Task objective ▸ The records that follow must all be duplicated exactly.

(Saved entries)
****************
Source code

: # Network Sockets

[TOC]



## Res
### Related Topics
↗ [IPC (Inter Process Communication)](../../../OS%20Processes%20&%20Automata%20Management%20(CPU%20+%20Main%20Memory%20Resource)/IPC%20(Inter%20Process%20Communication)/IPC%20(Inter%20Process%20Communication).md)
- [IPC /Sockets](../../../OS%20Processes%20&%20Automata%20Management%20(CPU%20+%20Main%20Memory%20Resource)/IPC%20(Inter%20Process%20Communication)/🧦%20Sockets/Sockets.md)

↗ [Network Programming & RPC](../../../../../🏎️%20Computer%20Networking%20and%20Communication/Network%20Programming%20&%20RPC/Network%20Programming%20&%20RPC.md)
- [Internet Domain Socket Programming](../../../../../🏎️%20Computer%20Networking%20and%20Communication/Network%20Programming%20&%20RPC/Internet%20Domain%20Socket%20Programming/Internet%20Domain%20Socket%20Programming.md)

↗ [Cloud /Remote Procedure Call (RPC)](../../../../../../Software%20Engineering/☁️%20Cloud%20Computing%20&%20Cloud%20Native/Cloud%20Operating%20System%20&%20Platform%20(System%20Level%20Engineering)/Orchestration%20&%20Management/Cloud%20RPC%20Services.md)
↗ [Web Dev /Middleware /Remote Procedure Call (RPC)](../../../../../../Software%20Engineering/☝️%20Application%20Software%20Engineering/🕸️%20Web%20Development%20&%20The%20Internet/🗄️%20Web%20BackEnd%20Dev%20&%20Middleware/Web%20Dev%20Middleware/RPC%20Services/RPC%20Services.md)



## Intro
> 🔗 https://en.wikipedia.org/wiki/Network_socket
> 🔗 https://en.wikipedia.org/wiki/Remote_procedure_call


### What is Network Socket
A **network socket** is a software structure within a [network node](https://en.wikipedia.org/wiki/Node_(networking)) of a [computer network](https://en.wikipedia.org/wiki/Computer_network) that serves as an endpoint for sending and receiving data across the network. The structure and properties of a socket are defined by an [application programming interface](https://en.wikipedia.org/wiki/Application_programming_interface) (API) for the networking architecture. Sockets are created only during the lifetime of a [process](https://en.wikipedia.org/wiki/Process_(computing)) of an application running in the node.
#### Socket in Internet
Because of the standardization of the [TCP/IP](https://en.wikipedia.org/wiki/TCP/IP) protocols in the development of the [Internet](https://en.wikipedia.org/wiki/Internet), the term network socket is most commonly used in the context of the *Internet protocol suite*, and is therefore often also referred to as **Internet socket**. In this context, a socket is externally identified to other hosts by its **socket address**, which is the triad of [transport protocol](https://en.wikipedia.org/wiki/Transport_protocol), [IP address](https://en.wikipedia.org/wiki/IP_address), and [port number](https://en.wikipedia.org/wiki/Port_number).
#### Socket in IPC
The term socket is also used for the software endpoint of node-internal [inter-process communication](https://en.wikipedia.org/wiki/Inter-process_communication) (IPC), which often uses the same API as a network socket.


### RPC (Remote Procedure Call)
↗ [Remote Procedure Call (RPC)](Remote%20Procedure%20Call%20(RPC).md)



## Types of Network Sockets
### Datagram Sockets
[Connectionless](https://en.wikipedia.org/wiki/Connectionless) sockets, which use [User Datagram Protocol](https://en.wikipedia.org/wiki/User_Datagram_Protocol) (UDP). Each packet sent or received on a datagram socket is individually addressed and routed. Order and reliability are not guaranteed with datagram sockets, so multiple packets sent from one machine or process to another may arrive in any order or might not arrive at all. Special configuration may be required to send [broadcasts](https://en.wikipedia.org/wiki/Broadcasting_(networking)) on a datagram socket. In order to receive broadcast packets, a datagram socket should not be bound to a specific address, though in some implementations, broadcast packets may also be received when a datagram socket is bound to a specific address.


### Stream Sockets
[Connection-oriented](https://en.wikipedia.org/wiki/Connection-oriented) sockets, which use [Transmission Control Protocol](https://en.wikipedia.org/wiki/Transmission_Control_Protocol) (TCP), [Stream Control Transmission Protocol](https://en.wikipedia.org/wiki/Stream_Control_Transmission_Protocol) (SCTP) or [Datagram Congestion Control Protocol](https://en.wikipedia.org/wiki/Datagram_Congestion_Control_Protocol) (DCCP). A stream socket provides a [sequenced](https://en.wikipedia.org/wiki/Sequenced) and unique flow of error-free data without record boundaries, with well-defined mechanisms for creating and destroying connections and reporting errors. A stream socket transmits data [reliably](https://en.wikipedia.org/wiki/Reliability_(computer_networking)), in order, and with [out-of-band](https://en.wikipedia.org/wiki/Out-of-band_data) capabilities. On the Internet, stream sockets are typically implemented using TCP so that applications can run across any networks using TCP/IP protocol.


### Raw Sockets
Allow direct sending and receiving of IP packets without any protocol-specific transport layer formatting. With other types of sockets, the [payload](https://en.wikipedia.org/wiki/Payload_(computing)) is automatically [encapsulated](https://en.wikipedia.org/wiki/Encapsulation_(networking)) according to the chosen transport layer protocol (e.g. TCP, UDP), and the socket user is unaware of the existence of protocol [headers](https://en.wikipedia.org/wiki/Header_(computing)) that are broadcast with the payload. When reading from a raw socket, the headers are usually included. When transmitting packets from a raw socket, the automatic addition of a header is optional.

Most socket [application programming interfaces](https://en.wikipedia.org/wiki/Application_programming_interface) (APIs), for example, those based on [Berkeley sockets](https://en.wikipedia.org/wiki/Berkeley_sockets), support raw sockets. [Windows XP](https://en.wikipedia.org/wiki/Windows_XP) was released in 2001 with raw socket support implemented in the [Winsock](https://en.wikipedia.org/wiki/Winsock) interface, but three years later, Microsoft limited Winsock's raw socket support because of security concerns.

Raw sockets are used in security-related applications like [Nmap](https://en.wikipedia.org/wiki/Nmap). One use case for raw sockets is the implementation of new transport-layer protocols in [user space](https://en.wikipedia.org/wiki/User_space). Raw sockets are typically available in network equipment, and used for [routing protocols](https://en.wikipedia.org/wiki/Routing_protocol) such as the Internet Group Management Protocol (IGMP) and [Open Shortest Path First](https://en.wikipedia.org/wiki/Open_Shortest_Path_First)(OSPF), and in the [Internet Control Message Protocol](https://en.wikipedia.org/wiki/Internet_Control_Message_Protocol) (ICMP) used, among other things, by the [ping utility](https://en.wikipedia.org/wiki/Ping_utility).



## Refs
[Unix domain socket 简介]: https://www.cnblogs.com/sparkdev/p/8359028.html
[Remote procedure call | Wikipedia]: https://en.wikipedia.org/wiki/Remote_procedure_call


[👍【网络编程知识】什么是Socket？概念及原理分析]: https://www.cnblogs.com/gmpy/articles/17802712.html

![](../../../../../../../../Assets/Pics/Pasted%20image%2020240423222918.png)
****************
Exercise response ▸
Source code

: # Network Sockets

[TOC]



## Res
### Related Topics
↗ [IPC (Inter Process Communication)](../../../OS%20Processes%20&%20Automata%20Management%20(CPU%20+%20Main%20Memory%20Resource)/IPC%20(Inter%20Process%20Communication)/IPC%20(Inter%20Process%20Communication).md)
- [IPC /Sockets](../../../OS%20Processes%20&%20Automata%20Management%20(CPU%20+%20Main%20Memory%20Resource)/IPC%20(Inter%20Process%20Communication)/🧦%20Sockets/Sockets.md)

↗ [Network Programming & RPC](../../../../../🏎️%20Computer%20Networking%20and%20Communication/Network%20Programming%20&%20RPC/Network%20Programming%20&%20RPC.md)
- [Internet Domain Socket Programming](../../../../../🏎️%20Computer%20Networking%20and%20Communication/Network%20Programming%20&%20RPC/Internet%20Domain%20Socket%20Programming/Internet%20Domain%20Socket%20Programming.md)

↗ [Cloud /Remote Procedure Call (RPC)](../../../../../../Software%20Engineering/☁️%20Cloud%20Computing%20&%20Cloud%20Native/Cloud%20Operating%20System%20&%20Platform%20(System%20Level%20Engineering)/Orchestration%20&%20Management/Cloud%20RPC%20Services.md)
↗ [Web Dev /Middleware /Remote Procedure Call (RPC)](../../../../../../Software%20Engineering/☝️%20Application%20Software%20Engineering/🕸️%20Web%20Development%20&%20The%20Internet/🗄️%20Web%20BackEnd%20Dev%20&%20Middleware/Web%20Dev%20Middleware/RPC%20Services/RPC%20Services.md)



## Intro
> 🔗 https://en.wikipedia.org/wiki/Network_socket
> 🔗 https://en.wikipedia.org/wiki/Remote_procedure_call


### What is Network Socket
A **network socket** is a software structure within a [network node](https://en.wikipedia.org/wiki/Node_(networking)) of a [computer network](https://en.wikipedia.org/wiki/Computer_network) that serves as an endpoint for sending and receiving data across the network. The structure and properties of a socket are defined by an [application programming interface](https://en.wikipedia.org/wiki/Application_programming_interface) (API) for the networking architecture. Sockets are created only during the lifetime of a [process](https://en.wikipedia.org/wiki/Process_(computing)) of an application running in the node.
#### Socket in Internet
Because of the standardization of the [TCP/IP](https://en.wikipedia.org/wiki/TCP/IP) protocols in the development of the [Internet](https://en.wikipedia.org/wiki/Internet), the term network socket is most commonly used in the context of the *Internet protocol suite*, and is therefore often also referred to as **Internet socket**. In this context, a socket is externally identified to other hosts by its **socket address**, which is the triad of [transport protocol](https://en.wikipedia.org/wiki/Transport_protocol), [IP address](https://en.wikipedia.org/wiki/IP_address), and [port number](https://en.wikipedia.org/wiki/Port_number).
#### Socket in IPC
The term socket is also used for the software endpoint of node-internal [inter-process communication](https://en.wikipedia.org/wiki/Inter-process_communication) (IPC), which often uses the same API as a network socket.


### RPC (Remote Procedure Call)
↗ [Remote Procedure Call (RPC)](Remote%20Procedure%20Call%20(RPC).md)



## Types of Network Sockets
### Datagram Sockets
[Connectionless](https://en.wikipedia.org/wiki/Connectionless) sockets, which use [User Datagram Protocol](https://en.wikipedia.org/wiki/User_Datagram_Protocol) (UDP). Each packet sent or received on a datagram socket is individually addressed and routed. Order and reliability are not guaranteed with datagram sockets, so multiple packets sent from one machine or process to another may arrive in any order or might not arrive at all. Special configuration may be required to send [broadcasts](https://en.wikipedia.org/wiki/Broadcasting_(networking)) on a datagram socket. In order to receive broadcast packets, a datagram socket should not be bound to a specific address, though in some implementations, broadcast packets may also be received when a datagram socket is bound to a specific address.


### Stream Sockets
[Connection-oriented](https://en.wikipedia.org/wiki/Connection-oriented) sockets, which use [Transmission Control Protocol](https://en.wikipedia.org/wiki/Transmission_Control_Protocol) (TCP), [Stream Control Transmission Protocol](https://en.wikipedia.org/wiki/Stream_Control_Transmission_Protocol) (SCTP) or [Datagram Congestion Control Protocol](https://en.wikipedia.org/wiki/Datagram_Congestion_Control_Protocol) (DCCP). A stream socket provides a [sequenced](https://en.wikipedia.org/wiki/Sequenced) and unique flow of error-free data without record boundaries, with well-defined mechanisms for creating and destroying connections and reporting errors. A stream socket transmits data [reliably](https://en.wikipedia.org/wiki/Reliability_(computer_networking)), in order, and with [out-of-band](https://en.wikipedia.org/wiki/Out-of-band_data) capabilities. On the Internet, stream sockets are typically implemented using TCP so that applications can run across any networks using TCP/IP protocol.


### Raw Sockets
Allow direct sending and receiving of IP packets without any protocol-specific transport layer formatting. With other types of sockets, the [payload](https://en.wikipedia.org/wiki/Payload_(computing)) is automatically [encapsulated](https://en.wikipedia.org/wiki/Encapsulation_(networking)) according to the chosen transport layer protocol (e.g. TCP, UDP), and the socket user is unaware of the existence of protocol [headers](https://en.wikipedia.org/wiki/Header_(computing)) that are broadcast with the payload. When reading from a raw socket, the headers are usually included. When transmitting packets from a raw socket, the automatic addition of a header is optional.

Most socket [application programming interfaces](https://en.wikipedia.org/wiki/Application_programming_interface) (APIs), for example, those based on [Berkeley sockets](https://en.wikipedia.org/wiki/Berkeley_sockets), support raw sockets. [Windows XP](https://en.wikipedia.org/wiki/Windows_XP) was released in 2001 with raw socket support implemented in the [Winsock](https://en.wikipedia.org/wiki/Winsock) interface, but three years later, Microsoft limited Winsock's raw socket support because of security concerns.

Raw sockets are used in security-related applications like [Nmap](https://en.wikipedia.org/wiki/Nmap). One use case for raw sockets is the implementation of new transport-layer protocols in [user space](https://en.wikipedia.org/wiki/User_space). Raw sockets are typically available in network equipment, and used for [routing protocols](https://en.wikipedia.org/wiki/Routing_protocol) such as the Internet Group Management Protocol (IGMP) and [Open Shortest Path First](https://en.wikipedia.org/wiki/Open_Shortest_Path_First)(OSPF), and in the [Internet Control Message Protocol](https://en.wikipedia.org/wiki/Internet_Control_Message_Protocol) (ICMP) used, among other things, by the [ping utility](https://en.wikipedia.org/wiki/Ping_utility).



## Refs
[Unix domain socket 简介]: https://www.cnblogs.com/sparkdev/p/8359028.html
[Remote procedure call | Wikipedia]: https://en.wikipedia.org/wiki/Remote_procedure_call


[👍【网络编程知识】什么是Socket？概念及原理分析]: https://www.cnblogs.com/gmpy/articles/17802712.html

![](../../../../../../../../Assets/Pics/Pasted%20image%2020240423222918.png)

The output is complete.